◆ EXERCISE OBJECTIVE:
Those lines of the data that hold the word "Razor" are to be copied out.

[Plain-text document sources]
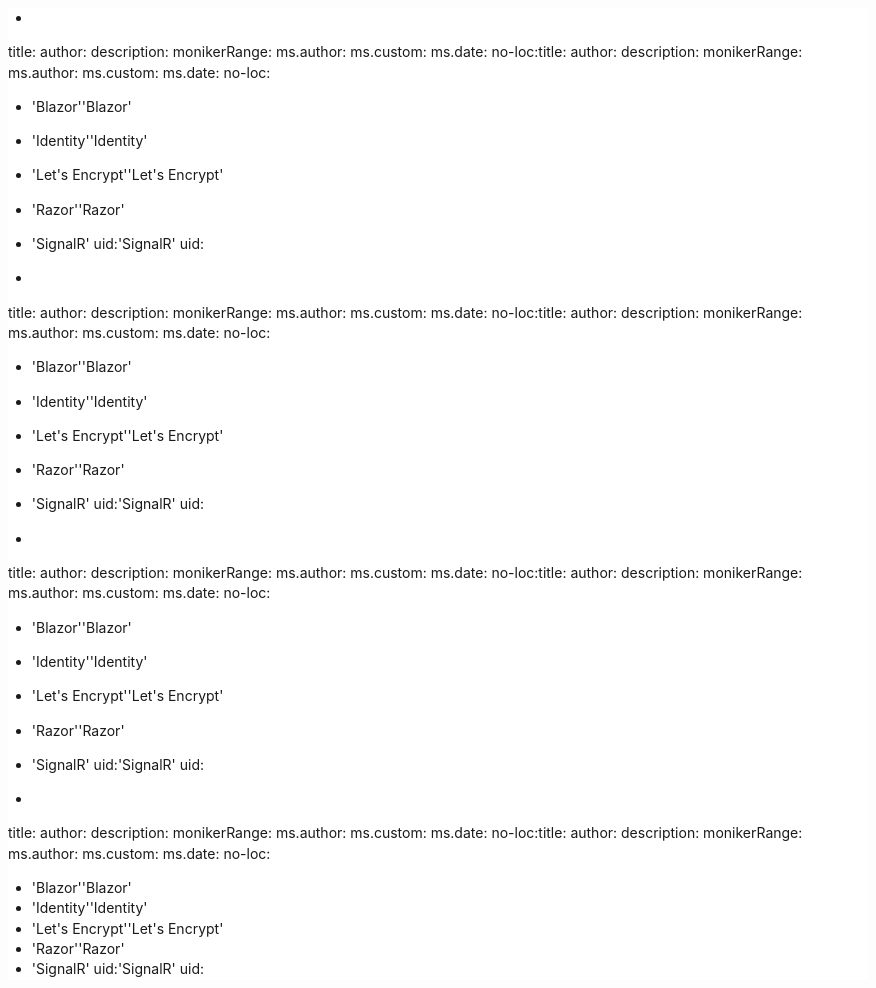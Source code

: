 -
<span data-ttu-id="734dc-256">title: author: description: monikerRange: ms.author: ms.custom: ms.date: no-loc:</span><span class="sxs-lookup"><span data-stu-id="734dc-256">title: author: description: monikerRange: ms.author: ms.custom: ms.date: no-loc:</span></span>
- <span data-ttu-id="734dc-257">'Blazor'</span><span class="sxs-lookup"><span data-stu-id="734dc-257">'Blazor'</span></span>
- <span data-ttu-id="734dc-258">'Identity'</span><span class="sxs-lookup"><span data-stu-id="734dc-258">'Identity'</span></span>
- <span data-ttu-id="734dc-259">'Let's Encrypt'</span><span class="sxs-lookup"><span data-stu-id="734dc-259">'Let's Encrypt'</span></span>
- <span data-ttu-id="734dc-260">'Razor'</span><span class="sxs-lookup"><span data-stu-id="734dc-260">'Razor'</span></span>
- <span data-ttu-id="734dc-261">'SignalR' uid:</span><span class="sxs-lookup"><span data-stu-id="734dc-261">'SignalR' uid:</span></span> 

-
<span data-ttu-id="734dc-262">title: author: description: monikerRange: ms.author: ms.custom: ms.date: no-loc:</span><span class="sxs-lookup"><span data-stu-id="734dc-262">title: author: description: monikerRange: ms.author: ms.custom: ms.date: no-loc:</span></span>
- <span data-ttu-id="734dc-263">'Blazor'</span><span class="sxs-lookup"><span data-stu-id="734dc-263">'Blazor'</span></span>
- <span data-ttu-id="734dc-264">'Identity'</span><span class="sxs-lookup"><span data-stu-id="734dc-264">'Identity'</span></span>
- <span data-ttu-id="734dc-265">'Let's Encrypt'</span><span class="sxs-lookup"><span data-stu-id="734dc-265">'Let's Encrypt'</span></span>
- <span data-ttu-id="734dc-266">'Razor'</span><span class="sxs-lookup"><span data-stu-id="734dc-266">'Razor'</span></span>
- <span data-ttu-id="734dc-267">'SignalR' uid:</span><span class="sxs-lookup"><span data-stu-id="734dc-267">'SignalR' uid:</span></span> 

-
<span data-ttu-id="734dc-268">title: author: description: monikerRange: ms.author: ms.custom: ms.date: no-loc:</span><span class="sxs-lookup"><span data-stu-id="734dc-268">title: author: description: monikerRange: ms.author: ms.custom: ms.date: no-loc:</span></span>
- <span data-ttu-id="734dc-269">'Blazor'</span><span class="sxs-lookup"><span data-stu-id="734dc-269">'Blazor'</span></span>
- <span data-ttu-id="734dc-270">'Identity'</span><span class="sxs-lookup"><span data-stu-id="734dc-270">'Identity'</span></span>
- <span data-ttu-id="734dc-271">'Let's Encrypt'</span><span class="sxs-lookup"><span data-stu-id="734dc-271">'Let's Encrypt'</span></span>
- <span data-ttu-id="734dc-272">'Razor'</span><span class="sxs-lookup"><span data-stu-id="734dc-272">'Razor'</span></span>
- <span data-ttu-id="734dc-273">'SignalR' uid:</span><span class="sxs-lookup"><span data-stu-id="734dc-273">'SignalR' uid:</span></span> 

-
<span data-ttu-id="734dc-274">title: author: description: monikerRange: ms.author: ms.custom: ms.date: no-loc:</span><span class="sxs-lookup"><span data-stu-id="734dc-274">title: author: description: monikerRange: ms.author: ms.custom: ms.date: no-loc:</span></span>
- <span data-ttu-id="734dc-275">'Blazor'</span><span class="sxs-lookup"><span data-stu-id="734dc-275">'Blazor'</span></span>
- <span data-ttu-id="734dc-276">'Identity'</span><span class="sxs-lookup"><span data-stu-id="734dc-276">'Identity'</span></span>
- <span data-ttu-id="734dc-277">'Let's Encrypt'</span><span class="sxs-lookup"><span data-stu-id="734dc-277">'Let's Encrypt'</span></span>
- <span data-ttu-id="734dc-278">'Razor'</span><span class="sxs-lookup"><span data-stu-id="734dc-278">'Razor'</span></span>
- <span data-ttu-id="734dc-279">'SignalR' uid:</span><span class="sxs-lookup"><span data-stu-id="734dc-279">'SignalR' uid:</span></span>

◆ SOLUTION TO THE EXERCISE:
- <span data-ttu-id="734dc-260">'Razor'</span><span class="sxs-lookup"><span data-stu-id="734dc-260">'Razor'</span></span>
- <span data-ttu-id="734dc-266">'Razor'</span><span class="sxs-lookup"><span data-stu-id="734dc-266">'Razor'</span></span>
- <span data-ttu-id="734dc-272">'Razor'</span><span class="sxs-lookup"><span data-stu-id="734dc-272">'Razor'</span></span>
- <span data-ttu-id="734dc-278">'Razor'</span><span class="sxs-lookup"><span data-stu-id="734dc-278">'Razor'</span></span>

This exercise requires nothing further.